50周年というのは、想像もつかない時間で、もう生きていないと思っていました。
「ベルサイユのばら」という作品の持つ世間の皆さんのイメージは華やかだと思うんですが、連載開始当時、私は24歳の小娘でした。その当時、漫画は文化とは認められていなくて、嫌な思い出ばかりが蘇ります。

その頃、男女の格差というのは酷いものがありまして、「少女漫画で歴史物などとんでもない、女子供に歴史なんて与えたってわかるわけがない」と言われましたが、私も若かったので、売り言葉に買い言葉で「必ず当ててみせます」と言いました。

「ジェンダー以前」、男女差別は当たり前

―――結果、「ベルサイユのばら」は大ヒット。男性として、軍人として育てられたオスカル等、ジェンダー的な意識を感じる物語は、男女差別の問題に取り組もうという意識を持って執筆されていたのでしょうか。

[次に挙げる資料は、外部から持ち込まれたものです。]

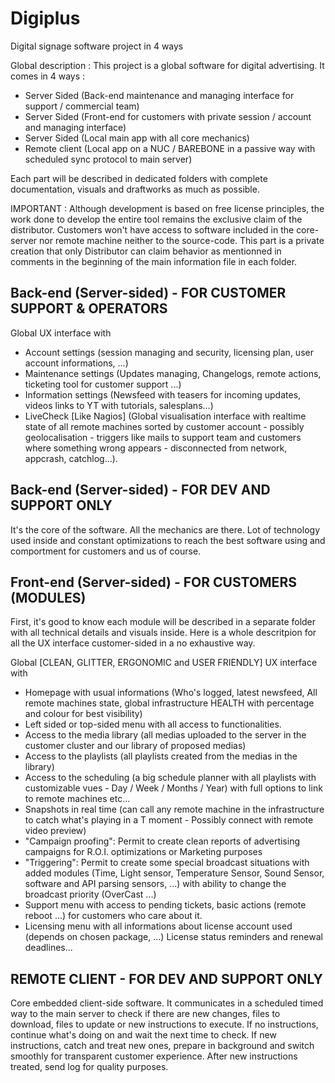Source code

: # Digiplus
Digital signage software project in 4 ways

Global description :
This project is a global software for digital advertising. 
It comes in 4 ways :
- Server Sided (Back-end maintenance and managing interface for support / commercial team)
- Server Sided (Front-end for customers with private session / account and managing interface)
- Server Sided (Local main app with all core mechanics)
- Remote client (Local app on a NUC / BAREBONE in a passive way with scheduled sync protocol to main server)

Each part will be described in dedicated folders with complete documentation, visuals and draftworks as much as possible.


IMPORTANT :
Although development is based on free license principles, the work done to develop the entire tool remains the exclusive claim of the distributor.
Customers won't have access to software included in the core-server nor remote machine neither to the source-code. 
This part is a private creation that only Distributor can claim behavior as mentionned in comments in the beginning of the main information file in each folder.


 Back-end (Server-sided) - FOR CUSTOMER SUPPORT & OPERATORS 
------------------------------------------------------------------------

Global UX interface with 
- Account settings (session managing and security, licensing plan, user account informations, ...)
- Maintenance settings (Updates managing, Changelogs, remote actions, ticketing tool for customer support ...)
- Information settings (Newsfeed with teasers for incoming updates, videos links to YT with tutorials, salesplans...)
- LiveCheck [Like Nagios] (Global visualisation interface with realtime state of all remote machines sorted by customer account - possibly geolocalisation - triggers like mails to support team and customers where something wrong appears - disconnected from network, appcrash, catchlog...). 


 Back-end (Server-sided) - FOR DEV AND SUPPORT ONLY 
------------------------------------------------------------------------

It's the core of the software. 
All the mechanics are there. Lot of technology used inside and constant optimizations to reach the best software using and comportment for customers and us of course.


 Front-end (Server-sided) - FOR CUSTOMERS (MODULES)
------------------------------------------------------------------------

First, it's good to know each module will be described in a separate folder with all technical details and visuals inside. Here is a whole descritpion for all the UX interface customer-sided in a no exhaustive way. 

Global [CLEAN, GLITTER, ERGONOMIC and USER FRIENDLY] UX interface with
- Homepage with usual informations (Who's logged, latest newsfeed, All remote machines state, global infrastructure HEALTH with percentage and colour for best visibility)
- Left sided or top-sided menu with all access to functionalities.
- Access to the media library (all medias uploaded to the server in the customer cluster and  our library of proposed medias)
- Access to the playlists (all playlists created from the medias in the library)
- Access to the scheduling (a big schedule planner with all playlists with customizable vues - Day / Week / Months / Year) with full options to link to remote machines etc...
- Snapshots in real time (can call any remote machine in the infrastructure to catch what's playing in a T moment - Possibly connect with remote video preview)
- "Campaign proofing": Permit to create clean reports of advertising campaigns for R.O.I. optimizations or Marketing purposes
- "Triggering": Permit to create some special broadcast situations with added modules (Time, Light sensor, Temperature Sensor, Sound Sensor, software and API parsing sensors, ...) with ability to change the broadcast priority (OverCast ...)
- Support menu with access to pending tickets, basic actions (remote reboot ...) for customers who care about it.
- Licensing menu with all informations about license account used (depends on chosen package, ...) License status reminders and renewal deadlines...



 REMOTE CLIENT - FOR DEV AND SUPPORT ONLY 
------------------------------------------------------------------------

Core embedded client-side software. 
It communicates in a scheduled timed way to the main server to check if there are new changes, files to download, files to update or new instructions to execute.
If no instructions, continue what's doing on and wait the next time to check.
If new instructions, catch and treat new ones, prepare in background and switch smoothly for transparent customer experience. After new instructions treated, send log for quality purposes.

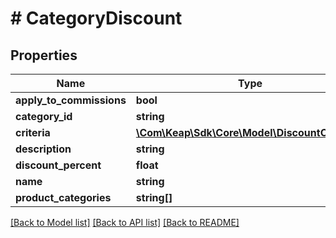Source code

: # # CategoryDiscount

## Properties

Name | Type | Description | Notes
------------ | ------------- | ------------- | -------------
**apply_to_commissions** | **bool** |  | [optional]
**category_id** | **string** |  | [optional]
**criteria** | [**\Com\Keap\Sdk\Core\Model\DiscountCriteria[]**](DiscountCriteria.md) |  | [optional]
**description** | **string** |  | [optional]
**discount_percent** | **float** |  | [optional]
**name** | **string** |  | [optional]
**product_categories** | **string[]** |  | [optional]

[[Back to Model list]](../../README.md#models) [[Back to API list]](../../README.md#endpoints) [[Back to README]](../../README.md)
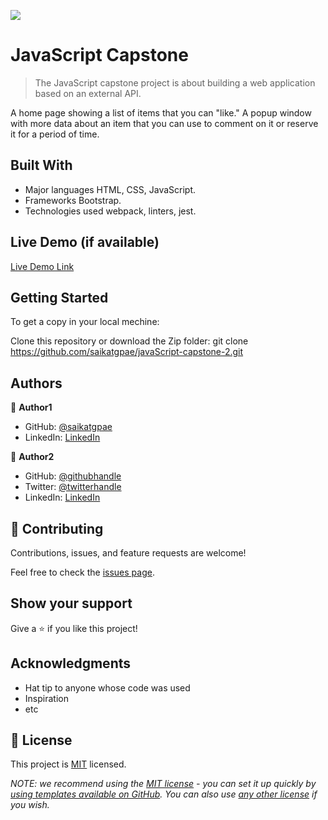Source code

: ![](https://img.shields.io/badge/Microverse-blueviolet)

# JavaScript Capstone

> The JavaScript capstone project is about building a web application based on an external API.

A home page showing a list of items that you can "like."
A popup window with more data about an item that you can use to comment on it or reserve it for a period of time.

## Built With

- Major languages HTML, CSS, JavaScript.
- Frameworks Bootstrap.
- Technologies used webpack, linters, jest.

## Live Demo (if available)

[Live Demo Link](https://saikatgpae.github.io/javaScript-capstone-2/)


## Getting Started

To get a copy in your local mechine:

Clone this repository or download the Zip folder:
git clone https://github.com/saikatgpae/javaScript-capstone-2.git


## Authors

👤 **Author1**

- GitHub: [@saikatgpae](https://github.com/saikatgpae)
- LinkedIn: [LinkedIn](https://www.linkedin.com/in/saikat-chakraborty-25b83a216/)

👤 **Author2**

- GitHub: [@githubhandle](https://github.com/githubhandle)
- Twitter: [@twitterhandle](https://twitter.com/twitterhandle)
- LinkedIn: [LinkedIn](https://linkedin.com/in/linkedinhandle)

## 🤝 Contributing

Contributions, issues, and feature requests are welcome!

Feel free to check the [issues page](../../issues/).

## Show your support

Give a ⭐️ if you like this project!

## Acknowledgments

- Hat tip to anyone whose code was used
- Inspiration
- etc

## 📝 License

This project is [MIT](./LICENSE) licensed.

_NOTE: we recommend using the [MIT license](https://choosealicense.com/licenses/mit/) - you can set it up quickly by [using templates available on GitHub](https://docs.github.com/en/communities/setting-up-your-project-for-healthy-contributions/adding-a-license-to-a-repository). You can also use [any other license](https://choosealicense.com/licenses/) if you wish._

また、昨今の女性を取り巻く環境の変化についてはどう感じていますか。

男女差別は当たり前、ジェンダーという言葉さえなかった時代です。漫画で食べられない時代はアルバイトをしていましたが、上司のセクハラで辞めざるを得ませんでした。ジェンダーということを考える余裕もなく、若い女の子はこういう目にあうのだと、そういう時代でしたね。

同じ雑誌、同じくらいの人気でも、女性作家は男性作家の半分のギャラと決まっていました。ある時、一体どうしてですか?と聞いたら、なんて馬鹿なことを聞くんだという顔をされて、「だって男は将来結婚して、女子供を食わせなきゃいけない、あなたたち女は食わせてもらうんだから、男が倍もらうのはあたりまえじゃないか」と。ジェンダー原始時代ですね。

―――悔しさを漫画にぶつけたのですか

それはないですね。創作はずっと自分が書きたいと思っていたことを、泉のように湧きでるものをかきました。ジェンダーギャップを社会に訴えようという意識は殆どありませんでした。より良いもの、自分の書きたいものを執筆しました。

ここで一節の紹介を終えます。